BD-Net: Has Depth-Wise Convolution Ever Been Applied in Binary Neural Networks?
DoYoung Kim, Jin-Seop Lee, Noo-ri Kim, SungJoon Lee, Jee-Hyong Lee
TL;DR
This work tackles the challenge of binarizing depth-wise convolutions in Binary Neural Networks (BNNs), a bottleneck for truly lightweight models. It introduces BD-Net, combining a pre-BN residual with a 1.58-bit dual-binary convolution to stabilize training and boost expressive capacity without extra parameters. BD-Net achieves remarkable efficiency, delivering about 33M OPs on ImageNet with MobileNet V1 and outperforming prior 1-bit methods by up to several percentage points across multiple datasets. The approach also extends to other efficient architectures via broadcast residuals, indicating broad applicability for edge-friendly binary CNNs.
Abstract
Recent advances in model compression have highlighted the potential of low-bit precision techniques, with Binary Neural Networks (BNNs) attracting attention for their extreme efficiency.

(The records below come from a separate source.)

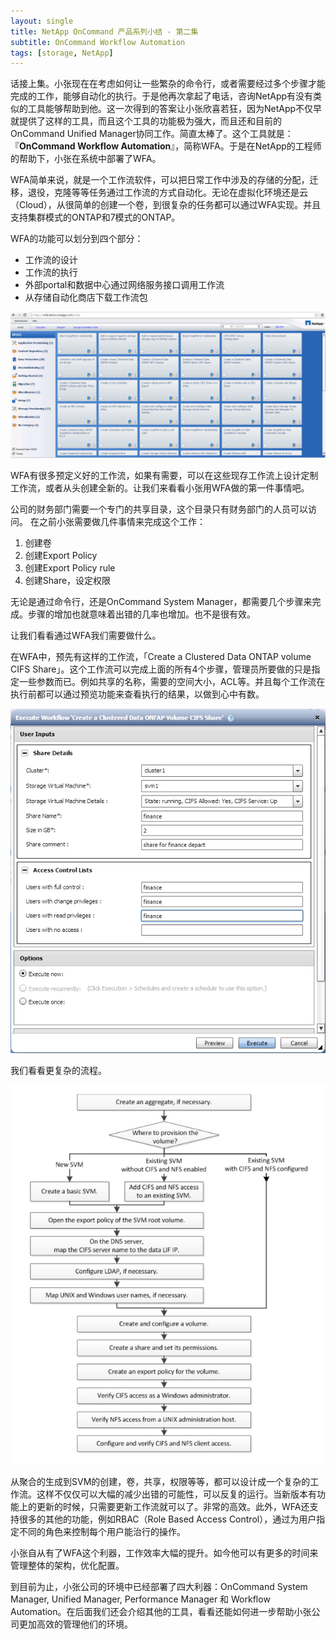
 ```yaml
---
layout: single
title: NetApp OnCommand 产品系列小结 - 第二集
subtitle: OnCommand Workflow Automation
tags: [storage, NetApp]
---
```


话接上集。小张现在在考虑如何让一些繁杂的命令行，或者需要经过多个步骤才能完成的工作，能够自动化的执行。于是他再次拿起了电话，咨询NetApp有没有类似的工具能够帮助到他。这一次得到的答案让小张欣喜若狂，因为NetApp不仅早就提供了这样的工具，而且这个工具的功能极为强大，而且还和目前的OnCommand Unified Manager协同工作。简直太棒了。这个工具就是：『**OnCommand Workflow Automation**』，简称WFA。于是在NetApp的工程师的帮助下，小张在系统中部署了WFA。

WFA简单来说，就是一个工作流软件，可以把日常工作中涉及的存储的分配，迁移，退役，克隆等等任务通过工作流的方式自动化。无论在虚拟化环境还是云（Cloud），从很简单的创建一个卷，到很复杂的任务都可以通过WFA实现。并且支持集群模式的ONTAP和7模式的ONTAP。

WFA的功能可以划分到四个部分：  

- 工作流的设计
- 工作流的执行
- 外部portal和数据中心通过网络服务接口调用工作流
- 从存储自动化商店下载工作流包

![image](/img/NTAP/wfa_2.png)

WFA有很多预定义好的工作流，如果有需要，可以在这些现存工作流上设计定制工作流，或者从头创建全新的。让我们来看看小张用WFA做的第一件事情吧。

公司的财务部门需要一个专门的共享目录，这个目录只有财务部门的人员可以访问。
在之前小张需要做几件事情来完成这个工作：

1. 创建卷
2. 创建Export Policy
3. 创建Export Policy rule
4. 创建Share，设定权限

无论是通过命令行，还是OnCommand System Manager，都需要几个步骤来完成。步骤的增加也就意味着出错的几率也增加。也不是很有效。

让我们看看通过WFA我们需要做什么。

在WFA中，预先有这样的工作流，「Create a Clustered Data ONTAP volume CIFS Share」。这个工作流可以完成上面的所有4个步骤，管理员所要做的只是指定一些参数而已。例如共享的名称，需要的空间大小，ACL等。并且每个工作流在执行前都可以通过预览功能来查看执行的结果，以做到心中有数。

![image](/img/NTAP/wfa_1.png)

我们看看更复杂的流程。

![image](/img/NTAP/wfa_3.png)

从聚合的生成到SVM的创建，卷，共享，权限等等，都可以设计成一个复杂的工作流。这样不仅仅可以大幅的减少出错的可能性，可以反复的运行。当新版本有功能上的更新的时候，只需要更新工作流就可以了。非常的高效。此外，WFA还支持很多的其他的功能，例如RBAC（Role Based Access Control），通过为用户指定不同的角色来控制每个用户能治行的操作。

小张自从有了WFA这个利器，工作效率大幅的提升。如今他可以有更多的时间来管理整体的架构，优化配置。

到目前为止，小张公司的环境中已经部署了四大利器：OnCommand System Manager, Unified Manager, Performance Manager 和 Workflow Automation。在后面我们还会介绍其他的工具，看看还能如何进一步帮助小张公司更加高效的管理他们的环境。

However, extreme quantization in BNNs limits representational capacity and destabilizes training, posing significant challenges for lightweight architectures with depth-wise convolutions. To address this, we propose a 1.58-bit convolution to enhance expressiveness and a pre-BN residual connection to stabilize optimization by improving the Hessian condition number. These innovations enable, to the best of our knowledge, the first successful binarization of depth-wise convolutions in BNNs. Our method achieves 33M OPs on ImageNet with MobileNet V1, establishing a new state-of-the-art in BNNs by outperforming prior methods with comparable OPs. Moreover, it consistently outperforms existing methods across various datasets, including CIFAR-10, CIFAR-100, STL-10, Tiny ImageNet, and Oxford Flowers 102, with accuracy improvements of up to 9.3 percentage points.